* Work order
Search the records for the word "into" and report each line that has it.
****************
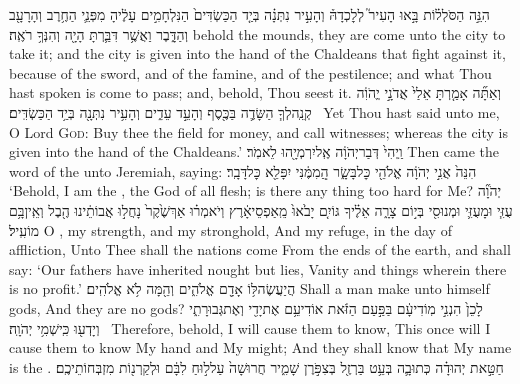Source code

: {הִנֵּ֣ה הַסֹּלְל֗וֹת בָּ֣אוּ הָעִיר֮ לְלׇכְדָהּ֒ וְהָעִ֣יר נִתְּנָ֗ה בְּיַ֤ד הַכַּשְׂדִּים֙ הַנִּלְחָמִ֣ים עָלֶ֔יהָ מִפְּנֵ֛י הַחֶ֥רֶב וְהָרָעָ֖ב וְהַדָּ֑בֶר וַאֲשֶׁ֥ר דִּבַּ֛רְתָּ הָיָ֖ה וְהִנְּךָ֥ רֹאֶֽה׃}
{behold the mounds, they are come unto the city to take it; and the city is given into the hand of the Chaldeans that fight against it, because of the sword, and of the famine, and of the pestilence; and what Thou hast spoken is come to pass; and, behold, Thou seest it.}
{וְאַתָּ֞ה אָמַ֤רְתָּ אֵלַי֙ אֲדֹנָ֣י יֱהֹוִ֔ה קְנֵֽה\maqqaf לְךָ֧ הַשָּׂדֶ֛ה בַּכֶּ֖סֶף וְהָעֵ֣ד עֵדִ֑ים וְהָעִ֥יר נִתְּנָ֖ה בְּיַ֥ד הַכַּשְׂדִּֽים׃ \setuma }
{Yet Thou hast said unto me, O Lord \textsc{God}: Buy thee the field for money, and call witnesses; whereas the city is given into the hand of the Chaldeans.’}
{וַֽיְהִי֙ דְּבַר\maqqaf יְהֹוָ֔ה אֶֽל\maqqaf יִרְמְיָ֖הוּ לֵאמֹֽר׃}
{Then came the word of the \lord\space unto Jeremiah, saying:}
{הִנֵּה֙ אֲנִ֣י יְהֹוָ֔ה אֱלֹהֵ֖י כׇּל\maqqaf בָּשָׂ֑ר הֲֽמִמֶּ֔נִּי יִפָּלֵ֖א כׇּל\maqqaf דָּבָֽר׃}
{‘Behold, I am the \lord, the God of all flesh; is there any thing too hard for Me?}
\label{haft_33}
\setcounter{chap}{16}
\setcounter{verse}{19}
{יְהֹוָ֞ה עֻזִּ֧י וּמָעֻזִּ֛י וּמְנוּסִ֖י בְּי֣וֹם צָרָ֑ה אֵלֶ֗יךָ גּוֹיִ֤ם יָבֹ֙אוּ֙ מֵֽאַפְסֵי\maqqaf אָ֔רֶץ וְיֹאמְר֗וּ אַךְ\maqqaf שֶׁ֙קֶר֙ נָחֲל֣וּ אֲבוֹתֵ֔ינוּ הֶ֖בֶל וְאֵֽין\maqqaf בָּ֥ם מוֹעִֽיל׃}
{O \lord, my strength, and my stronghold, And my refuge, in the day of affliction, Unto Thee shall the nations come From the ends of the earth, and shall say: ‘Our fathers have inherited nought but lies, Vanity and things wherein there is no profit.’}
{הֲיַעֲשֶׂה\maqqaf לּ֥וֹ אָדָ֖ם אֱלֹהִ֑ים וְהֵ֖מָּה לֹ֥א אֱלֹהִֽים׃}
{Shall a man make unto himself gods, And they are no gods?}
{לָכֵן֙ הִנְנִ֣י מֽוֹדִיעָ֔ם בַּפַּ֣עַם הַזֹּ֔את אוֹדִיעֵ֥ם אֶת\maqqaf יָדִ֖י וְאֶת\maqqaf גְּבוּרָתִ֑י וְיָדְע֖וּ כִּֽי\maqqaf שְׁמִ֥י יְהֹוָֽה׃ \setuma }
{Therefore, behold, I will cause them to know, This once will I cause them to know My hand and My might; And they shall know that My name is the \lord.}
\newperek
{}
{חַטַּ֣את יְהוּדָ֗ה כְּתוּבָ֛ה בְּעֵ֥ט בַּרְזֶ֖ל בְּצִפֹּ֣רֶן שָׁמִ֑יר חֲרוּשָׁה֙ עַל\maqqaf ל֣וּחַ לִבָּ֔ם וּלְקַרְנ֖וֹת מִזְבְּחוֹתֵיכֶֽם׃}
****************
* Written response
{behold the mounds, they are come unto the city to take it; and the city is given into the hand of the Chaldeans that fight against it, because of the sword, and of the famine, and of the pestilence; and what Thou hast spoken is come to pass; and, behold, Thou seest it.}
{Yet Thou hast said unto me, O Lord \textsc{God}: Buy thee the field for money, and call witnesses; whereas the city is given into the hand of the Chaldeans.’}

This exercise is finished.